Там же, в той очереди, я рассказывала ему об эвакуации ИМЛИ в Ташкент во время войны, об эвакуационном быте и его «предметном мире» (Академия наук со своим общежитием и библиотекой заняла трехэтажное здание балетной школы Тамары Ханум в центре Ташкента), об очередях за кипятком, в которых стояли крупные ученые, и о том, как в этой очереди – так казалось мне в мои четыре-пять лет – интересно было слушать разговоры, как мне разрешали передвигать флажки на карте в вестибюле, фиксирующие продвижение наших войск на фронтах, о современниках Чехова, которых я видела ребенком и помнила странной детской памятью, выхватывающей и укрупняющей какие-то подробности, – Телешове, Щепкиной-Куперник; пересказывала запомнившиеся рассказы родителей о Потапенко, Буренине, Лазареве-Грузинском, Ежове… Он подробно расспрашивал меня об С. Д. Балухатом, с которым дружили мои родители, а потом очень хотел издать его письма к ним. И – убеждал меня писать воспоминания. Он никогда не мог смириться с той расточительностью, с какой большинство из нас относится к собственной памяти. Я отнекивалась – не мой жанр. А после выхода его романа, когда мы говорили как-то о делах в нашем чеховедении, я сказала, что его лавры не дают мне спокойно спать и, кажется, я скоро сяду писать роман о Чеховской комиссии, название во всяком случае есть. «Да? И какое же?» – спросил Саша. «Что за комиссия, создатель…» – ответила я. Он очень смеялся.

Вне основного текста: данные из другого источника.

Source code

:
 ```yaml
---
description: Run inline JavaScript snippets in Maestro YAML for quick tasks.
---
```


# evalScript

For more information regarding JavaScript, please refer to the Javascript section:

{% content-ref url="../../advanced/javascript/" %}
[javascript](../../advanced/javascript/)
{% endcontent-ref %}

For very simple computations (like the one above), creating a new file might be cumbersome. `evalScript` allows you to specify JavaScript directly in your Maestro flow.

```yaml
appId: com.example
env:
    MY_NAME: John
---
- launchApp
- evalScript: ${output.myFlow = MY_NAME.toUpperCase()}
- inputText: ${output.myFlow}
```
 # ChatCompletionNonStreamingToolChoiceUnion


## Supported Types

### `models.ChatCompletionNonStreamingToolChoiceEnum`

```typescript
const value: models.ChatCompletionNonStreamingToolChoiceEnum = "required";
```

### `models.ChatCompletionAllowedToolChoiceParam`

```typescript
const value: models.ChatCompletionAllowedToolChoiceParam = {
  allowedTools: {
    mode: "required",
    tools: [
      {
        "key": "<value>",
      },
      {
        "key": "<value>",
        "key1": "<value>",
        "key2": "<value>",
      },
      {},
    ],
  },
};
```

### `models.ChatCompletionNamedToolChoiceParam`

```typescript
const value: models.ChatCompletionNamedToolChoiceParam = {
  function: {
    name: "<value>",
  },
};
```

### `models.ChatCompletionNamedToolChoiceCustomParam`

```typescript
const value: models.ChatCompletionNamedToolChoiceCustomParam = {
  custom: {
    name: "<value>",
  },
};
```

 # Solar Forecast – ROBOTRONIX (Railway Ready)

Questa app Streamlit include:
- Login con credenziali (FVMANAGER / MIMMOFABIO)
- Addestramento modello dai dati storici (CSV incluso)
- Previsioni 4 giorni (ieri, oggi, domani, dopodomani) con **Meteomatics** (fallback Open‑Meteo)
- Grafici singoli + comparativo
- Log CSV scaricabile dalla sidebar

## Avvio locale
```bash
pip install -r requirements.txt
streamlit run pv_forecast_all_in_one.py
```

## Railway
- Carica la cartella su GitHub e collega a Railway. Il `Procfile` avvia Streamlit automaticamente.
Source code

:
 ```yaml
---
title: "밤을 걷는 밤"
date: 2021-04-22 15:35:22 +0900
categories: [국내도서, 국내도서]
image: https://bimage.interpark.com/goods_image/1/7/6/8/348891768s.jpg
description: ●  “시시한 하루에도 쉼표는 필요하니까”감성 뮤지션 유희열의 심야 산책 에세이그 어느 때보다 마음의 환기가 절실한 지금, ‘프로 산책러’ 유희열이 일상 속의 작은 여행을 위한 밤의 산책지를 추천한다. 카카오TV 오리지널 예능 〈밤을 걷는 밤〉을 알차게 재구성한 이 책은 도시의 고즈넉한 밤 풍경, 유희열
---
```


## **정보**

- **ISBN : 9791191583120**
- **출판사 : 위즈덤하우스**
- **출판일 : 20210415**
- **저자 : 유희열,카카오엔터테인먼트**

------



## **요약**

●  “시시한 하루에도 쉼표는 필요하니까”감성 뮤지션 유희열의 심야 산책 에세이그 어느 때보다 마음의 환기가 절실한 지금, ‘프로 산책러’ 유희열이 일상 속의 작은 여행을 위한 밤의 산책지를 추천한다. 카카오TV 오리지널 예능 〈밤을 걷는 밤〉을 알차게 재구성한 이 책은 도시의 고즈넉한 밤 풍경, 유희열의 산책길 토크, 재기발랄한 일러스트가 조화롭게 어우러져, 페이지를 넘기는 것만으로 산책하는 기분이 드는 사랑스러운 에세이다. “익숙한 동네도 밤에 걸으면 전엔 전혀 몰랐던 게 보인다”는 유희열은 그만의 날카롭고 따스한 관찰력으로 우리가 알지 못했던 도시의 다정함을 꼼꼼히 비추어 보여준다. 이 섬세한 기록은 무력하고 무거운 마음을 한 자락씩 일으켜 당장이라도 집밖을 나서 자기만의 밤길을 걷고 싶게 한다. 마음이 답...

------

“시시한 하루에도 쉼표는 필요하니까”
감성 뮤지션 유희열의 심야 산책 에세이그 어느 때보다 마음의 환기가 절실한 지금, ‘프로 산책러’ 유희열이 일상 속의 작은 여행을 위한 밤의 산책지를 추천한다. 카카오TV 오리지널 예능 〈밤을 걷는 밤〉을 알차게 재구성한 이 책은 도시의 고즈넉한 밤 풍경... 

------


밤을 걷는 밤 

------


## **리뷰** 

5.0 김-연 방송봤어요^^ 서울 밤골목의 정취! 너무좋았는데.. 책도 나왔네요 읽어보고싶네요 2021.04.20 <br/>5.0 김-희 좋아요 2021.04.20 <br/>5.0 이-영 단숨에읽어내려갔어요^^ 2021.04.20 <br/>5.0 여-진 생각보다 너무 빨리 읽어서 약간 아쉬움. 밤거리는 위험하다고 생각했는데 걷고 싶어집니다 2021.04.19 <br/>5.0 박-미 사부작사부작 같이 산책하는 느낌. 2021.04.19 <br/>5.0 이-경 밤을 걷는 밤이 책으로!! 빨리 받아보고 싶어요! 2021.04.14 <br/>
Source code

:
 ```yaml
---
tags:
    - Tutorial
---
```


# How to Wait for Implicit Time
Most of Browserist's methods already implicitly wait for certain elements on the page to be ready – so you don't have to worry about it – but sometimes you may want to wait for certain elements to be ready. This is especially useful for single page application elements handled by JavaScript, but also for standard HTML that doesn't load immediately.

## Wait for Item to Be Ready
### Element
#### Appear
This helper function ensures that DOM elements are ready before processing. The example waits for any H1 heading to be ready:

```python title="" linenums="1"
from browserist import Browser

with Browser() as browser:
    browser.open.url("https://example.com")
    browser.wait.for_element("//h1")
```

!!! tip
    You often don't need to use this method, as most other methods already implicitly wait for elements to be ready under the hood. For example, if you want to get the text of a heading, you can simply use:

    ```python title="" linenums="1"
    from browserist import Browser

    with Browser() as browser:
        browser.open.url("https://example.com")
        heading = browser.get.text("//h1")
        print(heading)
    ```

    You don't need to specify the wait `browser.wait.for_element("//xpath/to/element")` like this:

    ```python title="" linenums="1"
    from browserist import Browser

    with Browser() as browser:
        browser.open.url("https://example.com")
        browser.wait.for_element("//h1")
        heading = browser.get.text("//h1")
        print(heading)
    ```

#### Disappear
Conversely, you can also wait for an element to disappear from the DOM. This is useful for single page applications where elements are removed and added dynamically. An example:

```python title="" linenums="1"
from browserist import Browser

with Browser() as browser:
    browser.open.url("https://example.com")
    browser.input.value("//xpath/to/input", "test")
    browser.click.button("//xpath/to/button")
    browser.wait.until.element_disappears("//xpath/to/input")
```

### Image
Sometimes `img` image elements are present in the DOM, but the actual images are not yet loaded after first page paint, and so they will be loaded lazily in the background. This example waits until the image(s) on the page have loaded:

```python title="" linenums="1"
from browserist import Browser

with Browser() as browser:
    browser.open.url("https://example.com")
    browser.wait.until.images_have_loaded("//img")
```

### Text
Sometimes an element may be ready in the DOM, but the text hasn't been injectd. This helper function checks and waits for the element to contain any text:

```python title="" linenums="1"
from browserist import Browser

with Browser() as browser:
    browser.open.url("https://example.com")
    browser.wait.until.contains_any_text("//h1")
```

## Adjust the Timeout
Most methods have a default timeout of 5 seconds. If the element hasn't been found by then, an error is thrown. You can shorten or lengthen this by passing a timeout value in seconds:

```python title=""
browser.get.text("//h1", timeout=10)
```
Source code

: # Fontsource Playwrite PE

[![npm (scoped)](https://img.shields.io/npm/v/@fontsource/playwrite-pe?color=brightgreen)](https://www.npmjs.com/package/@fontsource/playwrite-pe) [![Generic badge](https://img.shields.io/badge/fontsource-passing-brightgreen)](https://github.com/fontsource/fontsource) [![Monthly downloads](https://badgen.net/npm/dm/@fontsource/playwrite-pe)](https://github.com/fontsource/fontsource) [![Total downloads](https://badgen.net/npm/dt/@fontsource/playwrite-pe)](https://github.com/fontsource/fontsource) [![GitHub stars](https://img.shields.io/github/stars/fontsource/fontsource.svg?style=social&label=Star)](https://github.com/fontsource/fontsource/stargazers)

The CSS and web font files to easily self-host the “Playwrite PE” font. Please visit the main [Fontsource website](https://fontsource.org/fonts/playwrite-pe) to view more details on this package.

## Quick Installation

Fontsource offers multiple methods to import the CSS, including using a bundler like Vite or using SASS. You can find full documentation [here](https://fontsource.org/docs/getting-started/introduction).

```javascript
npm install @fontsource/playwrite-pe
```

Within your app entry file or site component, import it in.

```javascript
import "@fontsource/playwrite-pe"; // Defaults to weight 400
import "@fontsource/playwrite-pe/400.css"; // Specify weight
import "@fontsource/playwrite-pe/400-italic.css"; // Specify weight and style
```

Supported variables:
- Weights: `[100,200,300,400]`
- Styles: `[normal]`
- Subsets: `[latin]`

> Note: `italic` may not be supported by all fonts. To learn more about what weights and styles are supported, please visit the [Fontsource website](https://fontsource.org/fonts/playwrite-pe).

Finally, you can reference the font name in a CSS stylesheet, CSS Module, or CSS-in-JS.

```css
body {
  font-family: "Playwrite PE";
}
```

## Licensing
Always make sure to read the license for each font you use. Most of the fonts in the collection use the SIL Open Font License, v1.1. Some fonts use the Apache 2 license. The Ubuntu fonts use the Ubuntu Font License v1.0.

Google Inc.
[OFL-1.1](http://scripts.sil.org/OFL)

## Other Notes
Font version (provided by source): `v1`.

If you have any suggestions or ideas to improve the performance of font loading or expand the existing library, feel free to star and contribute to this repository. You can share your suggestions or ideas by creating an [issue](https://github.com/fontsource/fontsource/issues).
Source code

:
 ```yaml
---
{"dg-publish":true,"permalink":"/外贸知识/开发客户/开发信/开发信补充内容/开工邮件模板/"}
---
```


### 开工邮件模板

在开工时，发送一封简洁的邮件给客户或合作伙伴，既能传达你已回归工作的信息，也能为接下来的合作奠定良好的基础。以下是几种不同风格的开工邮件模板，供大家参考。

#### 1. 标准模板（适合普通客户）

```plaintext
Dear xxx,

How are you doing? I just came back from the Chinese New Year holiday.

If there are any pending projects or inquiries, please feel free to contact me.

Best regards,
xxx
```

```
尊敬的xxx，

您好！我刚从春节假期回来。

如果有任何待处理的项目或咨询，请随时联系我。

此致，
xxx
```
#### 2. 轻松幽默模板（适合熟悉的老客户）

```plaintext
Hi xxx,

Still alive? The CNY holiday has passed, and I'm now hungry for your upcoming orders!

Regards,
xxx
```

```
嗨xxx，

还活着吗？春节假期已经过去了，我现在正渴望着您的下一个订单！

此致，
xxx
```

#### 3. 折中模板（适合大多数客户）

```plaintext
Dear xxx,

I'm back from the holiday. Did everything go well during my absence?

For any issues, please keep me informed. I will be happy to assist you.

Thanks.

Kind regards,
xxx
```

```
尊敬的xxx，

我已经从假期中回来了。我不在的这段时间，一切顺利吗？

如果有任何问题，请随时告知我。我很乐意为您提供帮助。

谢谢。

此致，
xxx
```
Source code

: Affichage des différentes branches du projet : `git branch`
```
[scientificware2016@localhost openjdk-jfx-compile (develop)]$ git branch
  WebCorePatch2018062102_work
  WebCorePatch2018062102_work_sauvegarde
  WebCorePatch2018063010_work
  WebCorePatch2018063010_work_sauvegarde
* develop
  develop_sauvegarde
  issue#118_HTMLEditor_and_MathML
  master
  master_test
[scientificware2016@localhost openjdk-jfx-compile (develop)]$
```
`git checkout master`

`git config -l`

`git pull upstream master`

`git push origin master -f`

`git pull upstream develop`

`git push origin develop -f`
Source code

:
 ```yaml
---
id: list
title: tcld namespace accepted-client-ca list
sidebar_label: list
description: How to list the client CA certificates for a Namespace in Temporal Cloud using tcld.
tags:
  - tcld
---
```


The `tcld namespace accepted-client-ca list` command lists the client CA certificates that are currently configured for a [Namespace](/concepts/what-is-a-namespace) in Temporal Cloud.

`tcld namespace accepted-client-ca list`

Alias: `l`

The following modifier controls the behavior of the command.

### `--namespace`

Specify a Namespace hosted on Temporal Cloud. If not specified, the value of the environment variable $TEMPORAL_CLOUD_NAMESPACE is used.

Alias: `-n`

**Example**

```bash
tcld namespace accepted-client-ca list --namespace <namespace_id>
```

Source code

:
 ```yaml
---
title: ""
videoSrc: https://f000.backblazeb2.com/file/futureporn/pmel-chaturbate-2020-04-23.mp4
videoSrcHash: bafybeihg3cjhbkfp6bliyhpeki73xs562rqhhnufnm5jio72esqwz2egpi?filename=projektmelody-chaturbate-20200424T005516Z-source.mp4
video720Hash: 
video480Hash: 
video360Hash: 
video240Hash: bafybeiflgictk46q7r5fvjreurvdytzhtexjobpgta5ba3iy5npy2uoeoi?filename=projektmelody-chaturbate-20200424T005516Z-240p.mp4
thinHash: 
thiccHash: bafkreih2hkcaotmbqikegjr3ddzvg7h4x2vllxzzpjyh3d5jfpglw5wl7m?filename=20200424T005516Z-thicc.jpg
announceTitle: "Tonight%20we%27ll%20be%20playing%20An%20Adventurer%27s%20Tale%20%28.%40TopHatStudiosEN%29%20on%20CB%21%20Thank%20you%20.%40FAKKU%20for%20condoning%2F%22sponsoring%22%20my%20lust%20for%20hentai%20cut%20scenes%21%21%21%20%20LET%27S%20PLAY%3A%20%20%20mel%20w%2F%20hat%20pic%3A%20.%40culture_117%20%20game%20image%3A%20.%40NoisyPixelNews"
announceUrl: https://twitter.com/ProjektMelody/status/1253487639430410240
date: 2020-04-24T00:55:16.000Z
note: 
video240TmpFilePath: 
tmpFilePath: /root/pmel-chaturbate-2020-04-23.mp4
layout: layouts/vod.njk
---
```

Сблизились мы в последние лет десять, после смерти Н. И. Гитович, а какие-то новые точки общности стали возникать в последние несколько лет. Сначала из-за общих дел в Чеховской комиссии, где я была ученым секретарем, а потом и помимо комиссии, прежде всего, на почве интереса к Чехову.
В последние несколько лет общение приняло форму долгих ночных телефонных разговоров. Первый такой разговор возник случайно. Начал его Саша с ворчанья, что долго не мог мне дозвониться, – было все время занято, а он терпеть не может ни долго дозваниваться, ни долго разговаривать по телефону. Когда же тот наш разговор закончился, он с изумлением сказал: «А знаете, сколько мы проговорили? 2 часа 37 минут». Вот с тех пор он и стал звонить довольно регулярно. Всегда сразу после двенадцати. Он точно фиксировал время разговора в конце. Ему это почему-то очень нравилось. Сейчас я с изумлением вспоминаю, о скольком мы успели поговорить. Как-то долго говорили о том, почему Чехов так и не смог написать роман. Перебрав все возможные историко-литературные причины этого феномена, пришли к выводу, что дело, скорей всего, в особенностях дарования писателя – быть может, на романную фабулу просто не хватало темперамента. В другой раз я спросила его, кем, по его мнению, больше был Чехов – прозаиком или драматургом. Ведь не родись Художественный театр и не будь в числе его создателей фигуры Немировича, неизвестно, какой была бы судьба его драматургии, да и его литературная репутация, и сколько пьес Чехова мы сегодня имели бы. Или – наоборот – не имели бы. Говорили мы об этом долго. Саша то соглашался, что Чехов был прежде всего прозаиком, как считала я, то приводил аргументы против, и мы тогда так и не пришли к согласию, а мне он посоветовал написать об этом. Говорили о деформации языка и смысла документов при их изложении современным языком авторами появлявшихся тогда биографических книг о Чехове и его семье; о том, насколько продуктивнее была бы комментированная публикация этих архивных материалов, чем проекция личных проблем и комплексов биографов на судьбу Чеховых, во что превращаются такие пересказы.
Обычно разговор начинался с какой-нибудь почти случайной фразы, но, зацепившись за нее, я старалась изложить свои представления о Чехове, часто не совпадавшие с общепринятыми. Хотелось проверить на Саше их право на существование. Саша слушал, как мне кажется, внимательно и заинтересованно, задавал вопросы, что-то уточнял и чаще всего соглашался, что в такой интерпретации есть смысл. Он дал мне однажды и важный совет – как можно реже употреблять в своих текстах слова «возможно», «вероятно», «может быть» и т. п., выдающие сомнение и неуверенность автора в высказанном: «Если уж высказали собственное суждение и уверены в своей правоте, держитесь твердо и не демонстрируйте сомнение».